The one interview she describes as light relief was that with Alan Clark, who also – though not a member of the Cabinet – somehow managed to get in to see her. He too told her she would lose, but encouraged her to go down fighting gloriously to the end. Earlier he had written in his diary that ‘the immediate priority is to find a way, tactfully and skilfully, to talk her out of standing a second time’. Presumably this was his way of doing so. After a pause while she contemplated this Wagnerian scenario she said: ‘It’d be so terrible if Michael won. He would undo everything I have fought for.’54 So maybe Clark, while convincing her that he was still on her side, had more effect than the faint hearts whom she accused of betraying her.
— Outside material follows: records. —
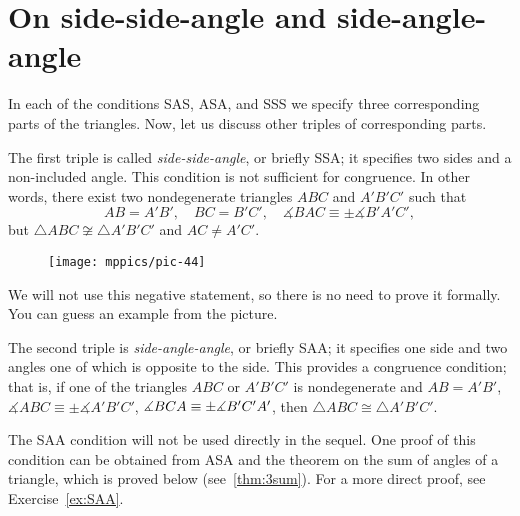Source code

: 


\section{On side-side-angle and side-angle-angle}

In each of the conditions SAS, ASA, and SSS we specify three corresponding parts of the triangles.
Now, let us discuss other triples of corresponding parts.

The first triple is called {}\emph{side-side-angle}, or briefly SSA;
it specifies two sides and a non-included angle.
This condition is not sufficient for congruence.
In other words, there exist two nondegenerate triangles $ABC$ and $A'B'C'$ such that
\[AB=A'B',\quad BC=B'C',\quad \measuredangle BAC\equiv\pm \measuredangle B'A'C',\]
but $\triangle ABC\not\cong\triangle A'B'C'$ and $AC\ne A'C'$.

\begin{wrapfigure}{r}{35mm}
\vskip-6mm
\centering
\texttt{[image: mppics/pic-44]}
\end{wrapfigure}

We will not use this negative statement, so there is no need to prove it formally.
You can guess an example from the picture.

The second triple is {}\emph{side-angle-angle}, or briefly SAA;
it specifies one side and two angles one of which is opposite to the side.
This provides a congruence condition; 
that is, if one of the triangles $ABC$ or $A'B'C'$ is nondegenerate and
$AB=A'B'$, $\measuredangle ABC\equiv\pm \measuredangle A'B'C'$, $\measuredangle BCA\equiv\pm \measuredangle B'C'A'$,
then $\triangle ABC\cong\triangle A'B'C'$.

The SAA condition will not be used directly in the sequel.
One proof of this condition can be obtained from ASA and the theorem on the sum of angles of a triangle, which is proved below (see~\ref{thm:3sum}). 
For a more direct proof, see Exercise~\ref{ex:SAA}.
By the end of this dismal procession Mrs Thatcher had accepted that the game was up. ‘I had lost the Cabinet’s support. I could not even muster a credible campaign team. It was the end.’55 ‘She was pale, subdued and shaking her head, saying “I am not a quitter, I am not a quitter”,’ Baker recalled. ‘But the tone was one of resignation, not defiance.’56 She was upset not so much by her poor vote in the ballot, which could be attributed to electoral nerves, nor by the frank opposition of those who had never supported her, but by what she saw as the treachery of those from whom she felt entitled to expect loyalty. ‘What grieved me,’ she wrote, ‘was the desertion of those I had always considered friends and allies and the weasel words whereby they had transmuted their betrayal into frank advice and concern for my fate.’57 It was treachery, she charged later on television. ‘Treachery with a smile on its face.’58
The best answer to this allegation comes from Kenneth Clarke. ‘There was no treachery,’ he told one of his biographers.The Cabinet gave her ‘wholly sensible advice’ that, having failed to win by a sufficient margin on the first ballot, she would not win the second and should now withdraw. ‘That was nothing to do with the Cabinet. It was the parliamentary party where she’d suffered the defeat.’59 The fact was that not just her long-time enemies but many of her strongest supporters thought it was time for her to go, in order to protect her legacy. On this analysis it was not merely the party but Thatcherism itself which needed a new leader if it was to survive. It was cruel, but Margaret Thatcher had never been one to let personal feelings stand in the way of what she thought was right. Though she talked of loyalty, she had never shown much mercy herself to colleagues who threatened or disappointed her. As Prime Ministers go, she was a good butcher: that was part of her strength. But she could not complain when she was butchered in turn. She had only gained the leadership in the first place by boldly challenging Ted Heath when all his other colleagues were restrained by loyalty. She had lived by the sword and was always likely to perish by the sword. Really she would have wanted it no other way. As she said, she was not a quitter. What perhaps galled her most in retrospect about the Cabinet’s advice was that it forced her to quit voluntarily when temperamentally she would rather have gone down to defeat, as Clark suggested. But her first priority was to defend her legacy, and she was reluctantly persuaded that self-immolation was the only way to do it.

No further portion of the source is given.